Make sure your students know why they are reading something and what they need to get from the reading. Before starting a reading, I have my students answer the why and what so they know what to expect.

• Strategic Highlighting

Highlighting while reading is a useful strategy—if students know what to highlight. Tell your students to only highlight important facts, keywords, and definitions. I tell them that I even do this myself; the goal is to be able to go back and find exactly what I need to know just by looking at the highlights.

There are other levels to highlighting and marking up a text, too. Have your students develop symbols and abbreviations to write in the sidelines to help them easily find things when looking back.

For example, I use a circle to show “an interesting fact,” an X to show “I don’t understand,” and “Def.” to point out the definition of a key term.

• Strategic Note-taking

Teach your students note-taking skills such as writing down the page number and paragraph an idea or definition was found in.
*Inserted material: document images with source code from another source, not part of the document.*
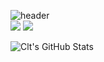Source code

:![header](https://github.com/cltrdd/cltrdd/blob/main/intro.png)  
![](https://img.shields.io/badge/OS-Windows-informational?style=flat&logo=Windows&logoColor=white&color=FF0000) ![](https://img.shields.io/badge/OS-Arch_Linux-informational?style=flat&logo=Archlinux&logoColor=white&color=FF0000)   


![Clt's GitHub Stats](https://github-readme-stats.vercel.app/api?username=cltrdd)
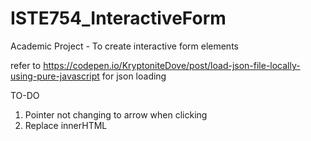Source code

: # ISTE754_InteractiveForm
Academic Project - To create interactive form elements 

refer to https://codepen.io/KryptoniteDove/post/load-json-file-locally-using-pure-javascript for json loading

TO-DO
1. Pointer not changing to arrow when clicking
2. Replace innerHTML
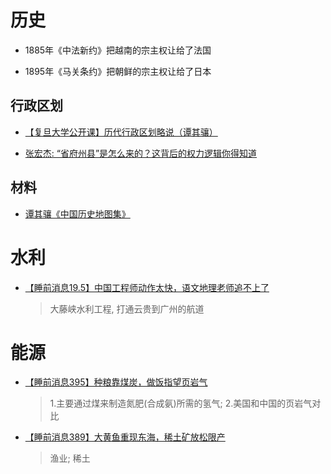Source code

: # 历史

- 1885年《中法新约》把越南的宗主权让给了法国

- 1895年《马关条约》把朝鲜的宗主权让给了日本

## 行政区划

- [【复旦大学公开课】历代行政区划略说（谭其骧）](https://www.bilibili.com/video/BV1FW411N72q?from=search&seid=5795315222549281781&spm_id_from=333.337.0.0)

- [张宏杰: “省府州县”是怎么来的？这背后的权力逻辑你得知道](https://www.bilibili.com/video/BV1864y1W74p?spm_id_from=333.788.top_right_bar_window_history.content.click)


## 材料

- [谭其骧《中国历史地图集》](http://www.guoxue123.com/other/map/zgmap/index.htm)

# 水利

- [【睡前消息19.5】中国工程师动作太快，语文地理老师追不上了](https://www.bilibili.com/video/BV1ZJ411A7z1?spm_id_from=333.788.top_right_bar_window_history.content.click)

    > 大藤峡水利工程, 打通云贵到广州的航道

# 能源

- [【睡前消息395】种粮靠煤炭，做饭指望页岩气](https://www.bilibili.com/video/BV1XS4y1r7kJ?spm_id_from=333.999.0.0)

    > 1.主要通过煤来制造氮肥(合成氨)所需的氢气; 2.美国和中国的页岩气对比

- [【睡前消息389】大黄鱼重现东海，稀土矿放松限产](https://www.bilibili.com/video/av936244889?from=search&seid=5506585468935016188&spm_id_from=333.337.0.0)

    > 渔业; 稀土
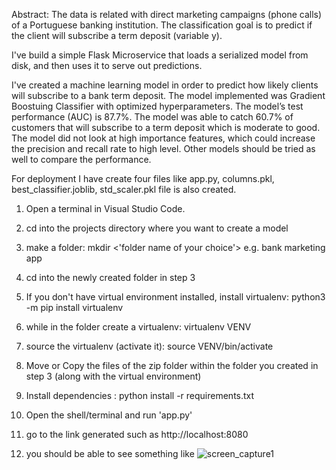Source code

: Abstract: The data is related with direct marketing campaigns (phone calls) of a Portuguese banking institution. The classification goal is to predict if the client will subscribe a term deposit (variable y).

I've build a simple Flask Microservice that loads a serialized model from disk, and then uses it to serve out predictions. 

I've created a machine learning model in order to predict how likely clients will subscribe to a bank term deposit. The model implemented was Gradient Boostuing Classifier with optimized hyperparameters. The model’s test performance (AUC) is 87.7%. The model was able to catch 60.7% of customers that will subscribe to a term deposit which is moderate to good. The model did not look at high importance features, which could increase the precision and recall rate to high level. Other models should be tried as well to compare the performance.

For deployment I have create four files like app.py, columns.pkl, best_classifier.joblib, std_scaler.pkl file is also created.


1. Open a terminal in Visual Studio Code.

2. cd into the projects directory where you want to create a model

3. make a folder: mkdir <'folder name of your choice'> e.g. bank marketing app 

4. cd into the newly created folder in step 3

4. If you don't have virtual environment installed, install virtualenv:  python3 -m pip install virtualenv

5. while in the folder create a virtualenv: virtualenv VENV

6. source the virtualenv (activate it):  source VENV/bin/activate

7. Move or Copy the files of the zip folder within the folder you created in step 3 (along with the virtual environment)

8. Install dependencies : python install -r requirements.txt

9. Open the shell/terminal and run 'app.py'

10. go to the link generated such as http://localhost:8080

11. you should be able to see something like ![screen_capture1](https://user-images.githubusercontent.com/56140128/151150010-1857ff1f-b737-450f-9f5c-540af07e9898.JPG)
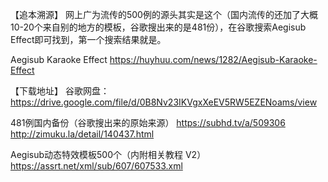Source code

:【追本溯源】
网上广为流传的500例的源头其实是这个（国内流传的还加了大概10-20个来自别的地方的模板，谷歌搜出来的是481份），在谷歌搜索Aegisub Effect即可找到，第一个搜索结果就是。

Aegisub Karaoke Effect
https://huyhuu.com/news/1282/Aegisub-Karaoke-Effect

【下载地址】
谷歌网盘：https://drive.google.com/file/d/0B8Nv23IKVgxXeEV5RW5EZENoams/view

481例国内备份（谷歌搜出来的原始来源）
https://subhd.tv/a/509306
http://zimuku.la/detail/140437.html

Aegisub动态特效模板500个（内附相关教程 V2）https://assrt.net/xml/sub/607/607533.xml
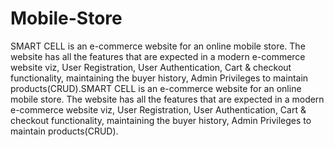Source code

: # Mobile-Store
SMART CELL is an e-commerce website for an online mobile store. The website has all the features that are expected in a modern e-commerce website viz, User Registration, User Authentication, Cart &amp; checkout functionality, maintaining the buyer history, Admin Privileges to maintain products(CRUD).SMART CELL is an e-commerce website for an online mobile store. The website has all the features that are expected in a modern e-commerce website viz, User Registration, User Authentication, Cart &amp; checkout functionality, maintaining the buyer history, Admin Privileges to maintain products(CRUD).
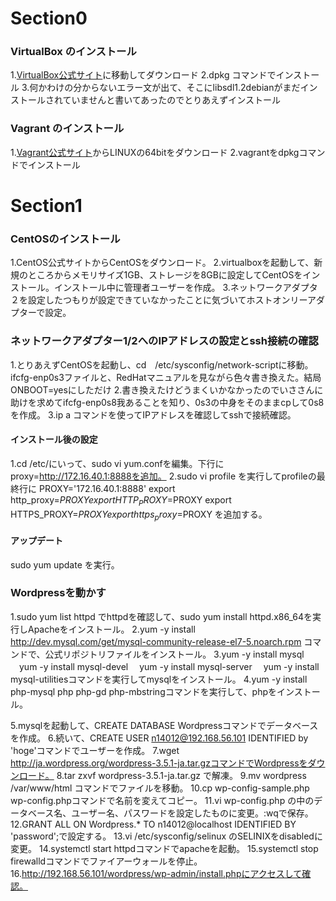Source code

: 
# Section0
### VirtualBox のインストール
1.[VirtualBox公式サイト](https://www.virtualbox.org/wiki/Linux_Downloads)に移動してダウンロード
2.dpkg コマンドでインストール
3.何かわけの分からないエラー文が出て、そこにlibsdl1.2debianがまだインストールされていませんと書いてあったのでとりあえずインストール

### Vagrant のインストール

1.[Vagrant公式サイト](http://www.vagrantup.com/downloads)からLINUXの64bitをダウンロード
2.vagrantをdpkgコマンドでインストール

	
# Section1
### CentOSのインストール
1.CentOS公式サイトからCentOSをダウンロード。
2.virtualboxを起動して、新規のところからメモリサイズ1GB、ストレージを8GBに設定してCentOSをインストール。インストール中に管理者ユーザーを作成。
3.ネットワークアダプタ２を設定したつもりが設定できていなかったことに気づいてホストオンリーアダプターで設定。

### ネットワークアダプター1/2へのIPアドレスの設定とssh接続の確認

1.とりあえずCentOSを起動し、cd　/etc/sysconfig/network-scriptに移動。ifcfg-enp0s3ファイルと、RedHatマニュアルを見ながら色々書き換えた。結局ONBOOT=yesにしただけ
2.書き換えたけどうまくいかなかったのでいささんに助けを求めてifcfg-enp0s8我あることを知り、0s3の中身をそのままcpして0s8を作成。
3.ip a コマンドを使ってIPアドレスを確認してsshで接続確認。

#### インストール後の設定
1.cd /etc/にいって、sudo vi yum.confを編集。下行にproxy=http://172.16.40.1:8888を追加。
2.sudo vi profile を実行してprofileの最終行に
	PROXY='172.16.40.1:8888'
	export http_proxy=$PROXY
	export HTTP_PROXY=$PROXY
	export HTTPS_PROXY=$PROXY
	export https_proxy=$PROXY を追加する。

#### アップデート

sudo yum update を実行。

### Wordpressを動かす

1.sudo yum list httpd でhttpdを確認して、sudo yum install httpd.x86_64を実行しApacheをインストール。
2.yum -y install http://dev.mysql.com/get/mysql-community-release-el7-5.noarch.rpm コマンドで、公式リポジトリファイルをインストール。
3.yum -y install mysql
　yum -y install mysql-devel
　yum -y install mysql-server
　yum -y install mysql-utilitiesコマンドを実行してmysqlをインストール。
4.yum -y install php-mysql php php-gd php-mbstringコマンドを実行して、phpをインストール。

5.mysqlを起動して、CREATE DATABASE Wordpressコマンドでデータベースを作成。
6.続いて、CREATE USER n14012@192.168.56.101 IDENTIFIED by 'hoge'コマンドでユーザーを作成。
7.wget http://ja.wordpress.org/wordpress-3.5.1-ja.tar.gzコマンドでWordpressをダウンロード。
8.tar zxvf wordpress-3.5.1-ja.tar.gz で解凍。
9.mv wordpress /var/www/html コマンドでファイルを移動。
10.cp wp-config-sample.php wp-config.phpコマンドで名前を変えてコピー。
11.vi wp-config.php の中のデータベース名、ユーザー名、パスワードを設定したものに変更。:wqで保存。
12.GRANT ALL ON Wordpress.* TO n14012@localhost IDENTIFIED BY 'password';で設定する。
13.vi /etc/sysconfig/selinux のSELINIXをdisabledに変更。
14.systemctl start httpdコマンドでapacheを起動。
15.systemctl stop firewalldコマンドでファイアーウォールを停止。
16.http://192.168.56.101/wordpress/wp-admin/install.phpにアクセスして確認。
You may have to battle their dislike of marking up books.

To help with this, emphasize how much it helps, and have your students develop their own shorthand, or abbreviations, for keywords that they can use when taking notes. I like to share my own shorthand so they can see how I’ve personally developed a system.

Create a Successful Reading Environment

Many of us face the challenge of teaching in front of 25, 30, or even larger numbers of students in our classrooms. We know that it’s difficult to not only make sure they are getting the best experience but also that they’re listening and reading well. How can we help them feel motivated and confident in their reading skills? When it comes to having students read (especially challenging texts), their interest and effort may wane.

To counter this, here are some strategies I’ve tried.

1. Establish a fun and relaxing reading atmosphere.

There are many ways to achieve this, but consider these:

      • Establish an environment where mistakes while reading are OK. When your students feel comfortable making mistakes, they will be more willing to participate in class, read aloud, or share their answers.
      • Make sure that students realize reading is not a race, especially after being given assignments or handouts.
      • Keep tasks organized and clear; this allows your students to better set reading goals when they know exactly what you expect of them.

2. Encourage students to read through open-ended homework assignments.

Open-ended homework gives your students a chance to take charge of their own homework, manage their own topics, and read things that they have a personal interest in. When students can read things that they choose, their desire to read may increase.

For example, I typically assign tasks that allow students to conduct research on their own topic of choice. I use a prompt similar to this:

Think about a topic that you are interested in. Find three articles related to the topic, and write a short summary of your findings.

However, if your students need more help finding a topic, have a class discussion to brainstorm research topics beforehand. Another important support activity that I do is help my students establish research skills and a knowledge base of trustworthy online resources that they can draw from.

3. Observation of your student’s reading and comprehension

Observing your students’ quirks, issues, and successes with reading is an important skill. When you are able to see patterns with particular students or the whole class, you will better be able to help them succeed.

Look for how your students approach assignments, whether or not they take initiative, or if they seem to be struggling with reading certain things. Sometimes, the only thing a student may need when it comes to reading successfully is a pair of glasses!

It’s important to remember that our students are moving and changeable people. Understanding who they are and how they see themselves in relation to learning is a sure way towards giving them a good classroom experience. What’s more, teaching students how to monitor themselves and to create their own reading strategies gives them autonomy. After teaching these reading skills to my students, they felt more motivated and happy in class.